Script

New York State of Mind script
The seat that I get to sit in, the frame that is given to me so that I can see the world around me, is a car. And I can’t help notice that there aren’t so many other cars out here, they’re so shiny and strange, the camera uncovers them like animals about to become extinct. I guess it’s obvious that it’s not just anyone who can own a car. This place, the place of the viewer, the view from the car, is reserved for the ruling class.

“How many slaves work for you?” asks a website that will add up the forced labour that produced my appliances and clothes, my phone and computer. Fifty is the answer. That includes the Uzbek children who picked the cotton for my clothes. and the Congolese children who mined the tantalum for my electronics.

The reason the rape of a white investment banker in Central Park captured more attention than any of the other 3,254 rapes reported in New York City that year, was that it seemed to be the story the city wanted to tell itself. That story, an upper-class fantasy, was how the city was ruined, violated, raped by its underclass. Never mind that it reversed reality. The rich of the city wanted to believe that the poor made them unsafe, not the other way around.
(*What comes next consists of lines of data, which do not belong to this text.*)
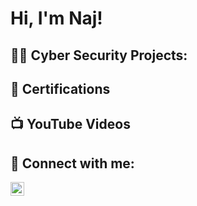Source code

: <h1>Hi, I'm Naj! </h1>

<h2>👨‍💻 Cyber Security Projects:</h2>

<h2> 📜 Certifications</h2>

<h2>📺 YouTube Videos</h2>



<h2> 🤳 Connect with me:</h2>


[<img align="left" alt="Snixt | LinkedIn" width="22px" src="https://cdn.jsdelivr.net/npm/simple-icons@v3/icons/linkedin.svg" />][linkedin]


[linkedin]: https://linkedin.com/in/najeeb-bakht

<!--
**joshmadakor1/joshmadakor1** is a ✨ _special_ ✨ repository because its `README.md` (this file) appears on your GitHub profile.

Here are some ideas to get you started:

- 🔭 I’m currently working on ...
- 🌱 I’m currently learning ...
- 👯 I’m looking to collaborate on ...
- 🤔 I’m looking for help with ...
- 💬 Ask me about ...
- 📫 How to reach me: ...
- 😄 Pronouns: ...
- ⚡ Fun fact: ...
-->
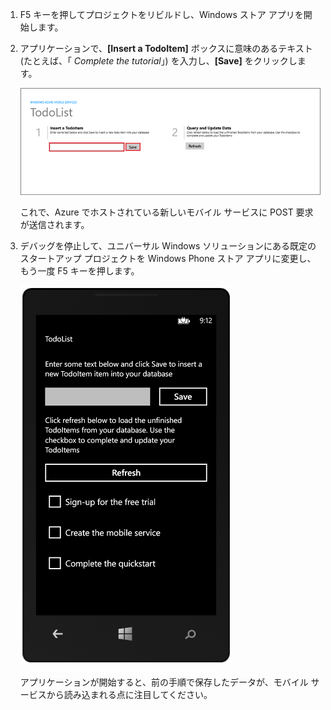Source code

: ﻿
1. F5 キーを押してプロジェクトをリビルドし、Windows ストア アプリを開始します。

2. アプリケーションで、**[Insert a TodoItem]** ボックスに意味のあるテキスト (たとえば、「 *Complete the tutorial*」) を入力し、**[Save]** をクリックします。

	![](./media/mobile-services-windows-universal-test-app/mobile-quickstart-startup.png)

	これで、Azure でホストされている新しいモバイル サービスに POST 要求が送信されます。

3. デバッグを停止して、ユニバーサル Windows ソリューションにある既定のスタートアップ プロジェクトを Windows Phone ストア アプリに変更し、もう一度 F5 キーを押します。

	![](./media/mobile-services-windows-universal-test-app/mobile-quickstart-completed-wp8.png)
	
	アプリケーションが開始すると、前の手順で保存したデータが、モバイル サービスから読み込まれる点に注目してください。
<!--HONumber=42-->
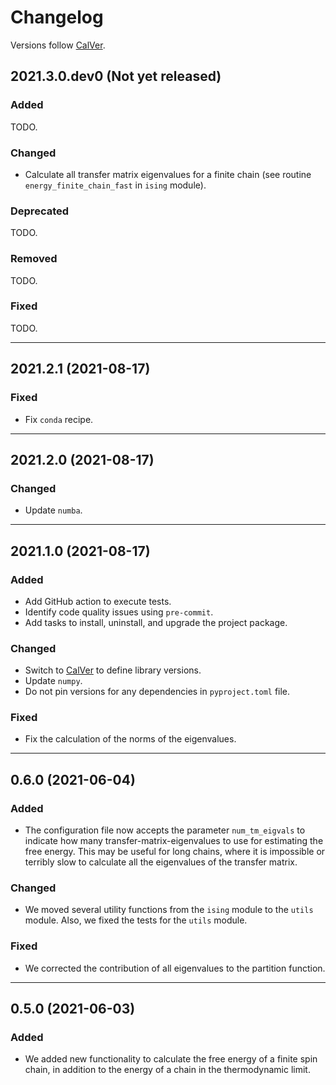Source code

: # Changelog

Versions follow [CalVer](https://calver.org).

## 2021.3.0.dev0 (Not yet released)

### Added

TODO.

### Changed

- Calculate all transfer matrix eigenvalues for a finite chain (see routine
  `energy_finite_chain_fast` in `ising` module).

### Deprecated

TODO.

### Removed

TODO.

### Fixed

TODO.

---

## 2021.2.1 (2021-08-17)

### Fixed

- Fix `conda` recipe.

---

## 2021.2.0 (2021-08-17)

### Changed

- Update `numba`.

---

## 2021.1.0 (2021-08-17)

### Added

- Add GitHub action to execute tests.
- Identify code quality issues using `pre-commit`.
- Add tasks to install, uninstall, and upgrade the project package.

### Changed

- Switch to [CalVer](https://calver.org) to define library versions.
- Update `numpy`.
- Do not pin versions for any dependencies in `pyproject.toml` file.

### Fixed

- Fix the calculation of the norms of the eigenvalues.

---

## 0.6.0 (2021-06-04)

### Added

- The configuration file now accepts the parameter `num_tm_eigvals` to
  indicate how many transfer-matrix-eigenvalues to use for estimating the
  free energy. This may be useful for long chains, where it is impossible
  or terribly slow to calculate all the eigenvalues of the transfer matrix.

### Changed

- We moved several utility functions from the `ising` module to the `utils`
  module. Also, we fixed the tests for the `utils` module.

### Fixed

- We corrected the contribution of all eigenvalues to the partition function.

---

## 0.5.0 (2021-06-03)

### Added

- We added new functionality to calculate the free energy of a finite spin
  chain, in addition to the energy of a chain in the thermodynamic limit.
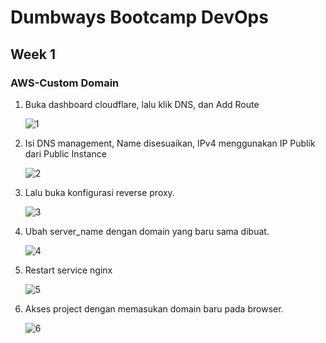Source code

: # Dumbways Bootcamp DevOps
## Week 1
### AWS-Custom Domain


1. Buka dashboard cloudflare, lalu klik DNS, dan Add Route
   
   ![1]()

2. Isi DNS management, Name disesuaikan, IPv4 menggunakan IP Publik dari Public Instance

   ![2]()

3. Lalu buka konfigurasi reverse proxy.

    ![3]()

4. Ubah server_name dengan domain yang baru sama dibuat.
   
   ![4]()

5. Restart service nginx
   
   ![5]()

6. Akses project dengan memasukan domain baru pada browser.

    ![6]()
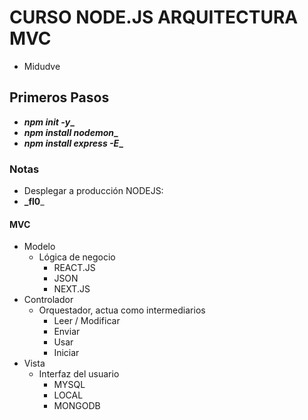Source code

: # CURSO NODE.JS ARQUITECTURA MVC

- Midudve

## Primeros Pasos

- **_npm init -y__**
- **_npm install nodemon__**
- **_npm install express -E__**

### Notas

- Desplegar a producción NODEJS:
- **_fl0**_

#### MVC

- Modelo
  - Lógica de negocio
    - REACT.JS
    - JSON
    - NEXT.JS
- Controlador
  - Orquestador, actua como intermediarios
    - Leer / Modificar
    - Enviar
    - Usar
    - Iniciar
- Vista
  - Interfaz del usuario
    - MYSQL
    - LOCAL
    - MONGODB

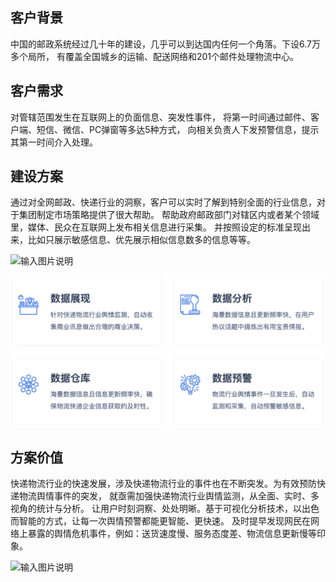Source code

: ## 客户背景
中国的邮政系统经过几十年的建设，几乎可以到达国内任何一个角落。下设6.7万多个局所， 有覆盖全国城乡的运输、配送网络和201个邮件处理物流中心。

## 客户需求
对管辖范围发生在互联网上的负面信息、突发性事件， 将第一时间通过邮件、客户端、短信、微信、PC弹窗等多达5种方式， 向相关负责人下发预警信息，提示其第一时间介入处理。

## 建设方案
通过对全网邮政、快递行业的洞察，客户可以实时了解到特别全面的行业信息，对于集团制定市场策略提供了很大帮助。 帮助政府邮政部门对辖区内或者某个领域里，媒体、民众在互联网上发布相关信息进行采集。 并按照设定的标准呈现出来，比如只展示敏感信息、优先展示相似信息数多的信息等等。


![输入图片说明](http://www.stonedt.com/images/case/express-production-1.png)

![输入图片说明](../ProIMG/express-1.png)

## 方案价值
快递物流行业的快速发展，涉及快递物流行业的事件也在不断突发。为有效预防快递物流舆情事件的突发， 就亟需加强快递物流行业舆情监测，从全面、实时、多视角的统计与分析。 让用户时刻洞察、处处明晰。基于可视化分析技术，以出色而智能的方式，让每一次舆情预警都能更智能、更快速。 及时提早发现网民在网络上暴露的舆情危机事件，例如：送货速度慢、服务态度差、物流信息更新慢等印象。

![输入图片说明](http://www.stonedt.com/images/case/express-production-2.png)



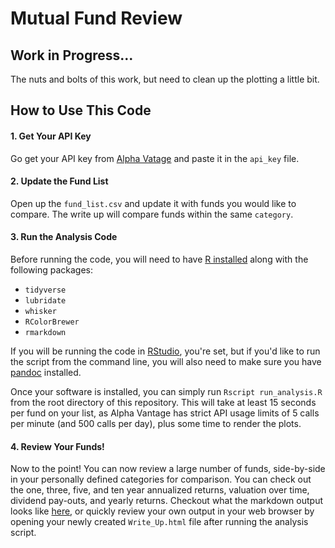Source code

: # Mutual Fund Review

## Work in Progress...

The nuts and bolts of this work, but need to clean up the plotting a little bit.

## How to Use This Code

#### 1. Get Your API Key

Go get your API key from [Alpha Vatage](https://www.alphavantage.co/) and paste it in the `api_key` file.

#### 2. Update the Fund List

Open up the `fund_list.csv` and update it with funds you would like to compare. The write up will compare funds within the same `category`.

#### 3. Run the Analysis Code

Before running the code, you will need to have [R installed](https://www.r-project.org/) along with the following packages:

- `tidyverse`
- `lubridate`
- `whisker`
- `RColorBrewer`
- `rmarkdown`

If you will be running the code in [RStudio](https://www.rstudio.com/), you're set, but if you'd like to run the script from the command line, you will also need to make sure you have [pandoc](https://pandoc.org/installing.html) installed.  

Once your software is installed, you can simply run `Rscript run_analysis.R` from the root directory of this repository. This will take at least 15 seconds per fund on your list, as Alpha Vantage has strict API usage limits of 5 calls per minute (and 500 calls per day), plus some time to render the plots.

#### 4. Review Your Funds!

Now to the point! You can now review a large number of funds, side-by-side in your personally defined categories for comparison. You can check out the one, three, five, and ten year annualized returns, valuation over time, dividend pay-outs, and yearly returns. Checkout what the markdown output looks like [here](Write_Up.md), or quickly review your own output in your web browser by opening your newly created `Write_Up.html` file after running the analysis script.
Out in the field, on a South Texas farm, a Mexican woman picks cilantro 13 hours a day without gloves. On a good day she’ll make $40. The woman’s mother, who was a paramedic in Mexico, also works as a picker. She tells the reporter that she sees the supervisors leading young women to far corners of the field. She knows her rights as a worker, but she knows, too, that if she makes a complaint she could be deported.

Cars are designed to protect the people inside them. Everyone else needs to know where they’re headed, driving them in their minds. Even people who never learned how to grip the wheel know how to gauge the momentum of a car, or how long it will take to stop, and understand that it should be treated as if it’s not just large and heavy, but also blind.

Cars are like important men in conversation with other important men. Bicycles are sometimes kindly accommodated by cars but usually not even seen. In this sense, riding in traffic is not unlike being a woman among men.

Perhaps you, the monster that you are, find yourself feeding on what you can’t bear about yourself. Perhaps monsters are people who have broken out of their boxes, and find themselves demanding everything they’ve been denied. Am I that monster? In what ways am I the terrible, frightening thing?

A city made in the image of a car.

When steam power began, water was everywhere, and cheaper than coal. The giant machines powered by water wheels required far less human labour to convert to energy, and were more energy-efficient.

The struggle to create and control the new energy market should have favoured renewables. But using water would have involved governments, and worse, the people who elected them. There was the threat of collectives and unions, even public interest.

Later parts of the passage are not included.